TRY IT
Reproduce all the data exactly, without pictures.

(SOURCE MATERIAL Opens)

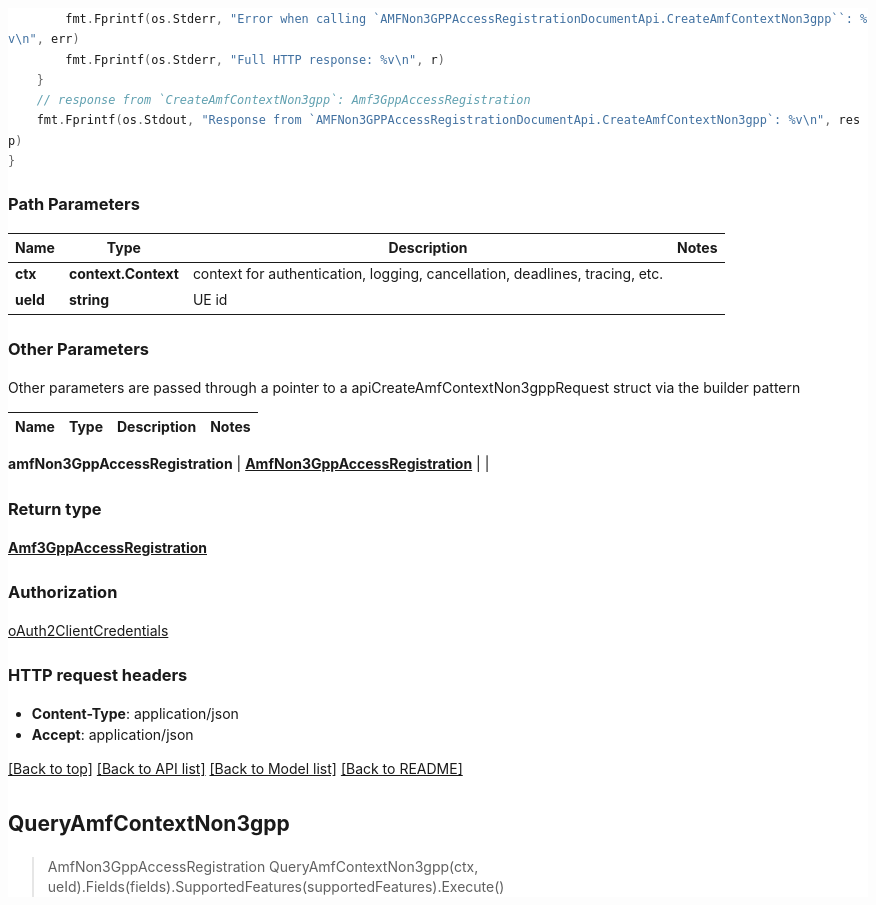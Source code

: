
 ```go
        fmt.Fprintf(os.Stderr, "Error when calling `AMFNon3GPPAccessRegistrationDocumentApi.CreateAmfContextNon3gpp``: %v\n", err)
        fmt.Fprintf(os.Stderr, "Full HTTP response: %v\n", r)
    }
    // response from `CreateAmfContextNon3gpp`: Amf3GppAccessRegistration
    fmt.Fprintf(os.Stdout, "Response from `AMFNon3GPPAccessRegistrationDocumentApi.CreateAmfContextNon3gpp`: %v\n", resp)
}
```

### Path Parameters


Name | Type | Description  | Notes
------------- | ------------- | ------------- | -------------
**ctx** | **context.Context** | context for authentication, logging, cancellation, deadlines, tracing, etc.
**ueId** | **string** | UE id | 

### Other Parameters

Other parameters are passed through a pointer to a apiCreateAmfContextNon3gppRequest struct via the builder pattern


Name | Type | Description  | Notes
------------- | ------------- | ------------- | -------------

 **amfNon3GppAccessRegistration** | [**AmfNon3GppAccessRegistration**](AmfNon3GppAccessRegistration.md) |  | 

### Return type

[**Amf3GppAccessRegistration**](Amf3GppAccessRegistration.md)

### Authorization

[oAuth2ClientCredentials](../README.md#oAuth2ClientCredentials)

### HTTP request headers

- **Content-Type**: application/json
- **Accept**: application/json

[[Back to top]](#) [[Back to API list]](../README.md#documentation-for-api-endpoints)
[[Back to Model list]](../README.md#documentation-for-models)
[[Back to README]](../README.md)


## QueryAmfContextNon3gpp

> AmfNon3GppAccessRegistration QueryAmfContextNon3gpp(ctx, ueId).Fields(fields).SupportedFeatures(supportedFeatures).Execute()
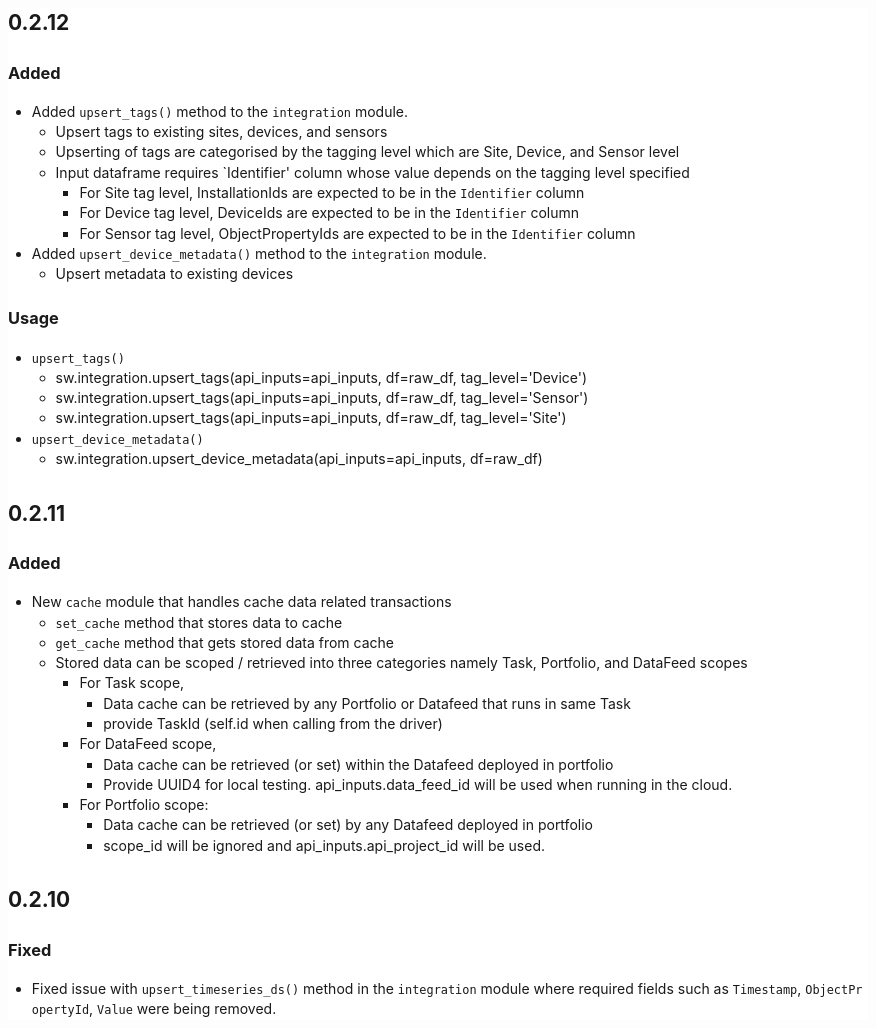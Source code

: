 ## 0.2.12

### Added

- Added `upsert_tags()` method to the `integration` module.
  - Upsert tags to existing sites, devices, and sensors
  - Upserting of tags are categorised by the tagging level which are Site, Device, and Sensor level
  - Input dataframe requires `Identifier' column whose value depends on the tagging level specified
    - For Site tag level, InstallationIds are expected to be in the `Identifier` column
    - For Device tag level, DeviceIds are expected to be in the `Identifier` column
    - For Sensor tag level, ObjectPropertyIds are expected to be in the `Identifier` column
- Added `upsert_device_metadata()` method to the `integration` module.
  - Upsert metadata to existing devices

### Usage

- `upsert_tags()`
  - sw.integration.upsert_tags(api_inputs=api_inputs, df=raw_df, tag_level='Device')
  - sw.integration.upsert_tags(api_inputs=api_inputs, df=raw_df, tag_level='Sensor')
  - sw.integration.upsert_tags(api_inputs=api_inputs, df=raw_df, tag_level='Site')
- `upsert_device_metadata()`
  - sw.integration.upsert_device_metadata(api_inputs=api_inputs, df=raw_df)

## 0.2.11

### Added

- New `cache` module that handles cache data related transactions
  - `set_cache` method that stores data to cache
  - `get_cache` method that gets stored data from cache
  - Stored data can be scoped / retrieved into three categories namely Task, Portfolio, and DataFeed scopes
    - For Task scope,
      - Data cache can be retrieved by any Portfolio or Datafeed that runs in same Task
      - provide TaskId (self.id when calling from the driver)
    - For DataFeed scope,
      - Data cache can be retrieved (or set) within the Datafeed deployed in portfolio
      - Provide UUID4 for local testing. api_inputs.data_feed_id will be used when running in the cloud.
    - For Portfolio scope:
      - Data cache can be retrieved (or set) by any Datafeed deployed in portfolio
      - scope_id will be ignored and api_inputs.api_project_id will be used.

## 0.2.10

### Fixed

- Fixed issue with `upsert_timeseries_ds()` method in the `integration` module where required fields such as
  `Timestamp`, `ObjectPropertyId`, `Value` were being removed.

(SOURCE MATERIAL Closes)

ANSWER BOX
Source code

:
 ```go
        fmt.Fprintf(os.Stderr, "Error when calling `AMFNon3GPPAccessRegistrationDocumentApi.CreateAmfContextNon3gpp``: %v\n", err)
        fmt.Fprintf(os.Stderr, "Full HTTP response: %v\n", r)
    }
    // response from `CreateAmfContextNon3gpp`: Amf3GppAccessRegistration
    fmt.Fprintf(os.Stdout, "Response from `AMFNon3GPPAccessRegistrationDocumentApi.CreateAmfContextNon3gpp`: %v\n", resp)
}
```

### Path Parameters


Name | Type | Description  | Notes
------------- | ------------- | ------------- | -------------
**ctx** | **context.Context** | context for authentication, logging, cancellation, deadlines, tracing, etc.
**ueId** | **string** | UE id | 

### Other Parameters

Other parameters are passed through a pointer to a apiCreateAmfContextNon3gppRequest struct via the builder pattern


Name | Type | Description  | Notes
------------- | ------------- | ------------- | -------------

 **amfNon3GppAccessRegistration** | [**AmfNon3GppAccessRegistration**](AmfNon3GppAccessRegistration.md) |  | 

### Return type

[**Amf3GppAccessRegistration**](Amf3GppAccessRegistration.md)

### Authorization

[oAuth2ClientCredentials](../README.md#oAuth2ClientCredentials)

### HTTP request headers

- **Content-Type**: application/json
- **Accept**: application/json

[[Back to top]](#) [[Back to API list]](../README.md#documentation-for-api-endpoints)
[[Back to Model list]](../README.md#documentation-for-models)
[[Back to README]](../README.md)


## QueryAmfContextNon3gpp

> AmfNon3GppAccessRegistration QueryAmfContextNon3gpp(ctx, ueId).Fields(fields).SupportedFeatures(supportedFeatures).Execute()
Source code

: ## 0.2.12

### Added

- Added `upsert_tags()` method to the `integration` module.
  - Upsert tags to existing sites, devices, and sensors
  - Upserting of tags are categorised by the tagging level which are Site, Device, and Sensor level
  - Input dataframe requires `Identifier' column whose value depends on the tagging level specified
    - For Site tag level, InstallationIds are expected to be in the `Identifier` column
    - For Device tag level, DeviceIds are expected to be in the `Identifier` column
    - For Sensor tag level, ObjectPropertyIds are expected to be in the `Identifier` column
- Added `upsert_device_metadata()` method to the `integration` module.
  - Upsert metadata to existing devices

### Usage

- `upsert_tags()`
  - sw.integration.upsert_tags(api_inputs=api_inputs, df=raw_df, tag_level='Device')
  - sw.integration.upsert_tags(api_inputs=api_inputs, df=raw_df, tag_level='Sensor')
  - sw.integration.upsert_tags(api_inputs=api_inputs, df=raw_df, tag_level='Site')
- `upsert_device_metadata()`
  - sw.integration.upsert_device_metadata(api_inputs=api_inputs, df=raw_df)

## 0.2.11

### Added

- New `cache` module that handles cache data related transactions
  - `set_cache` method that stores data to cache
  - `get_cache` method that gets stored data from cache
  - Stored data can be scoped / retrieved into three categories namely Task, Portfolio, and DataFeed scopes
    - For Task scope,
      - Data cache can be retrieved by any Portfolio or Datafeed that runs in same Task
      - provide TaskId (self.id when calling from the driver)
    - For DataFeed scope,
      - Data cache can be retrieved (or set) within the Datafeed deployed in portfolio
      - Provide UUID4 for local testing. api_inputs.data_feed_id will be used when running in the cloud.
    - For Portfolio scope:
      - Data cache can be retrieved (or set) by any Datafeed deployed in portfolio
      - scope_id will be ignored and api_inputs.api_project_id will be used.

## 0.2.10

### Fixed

- Fixed issue with `upsert_timeseries_ds()` method in the `integration` module where required fields such as
  `Timestamp`, `ObjectPropertyId`, `Value` were being removed.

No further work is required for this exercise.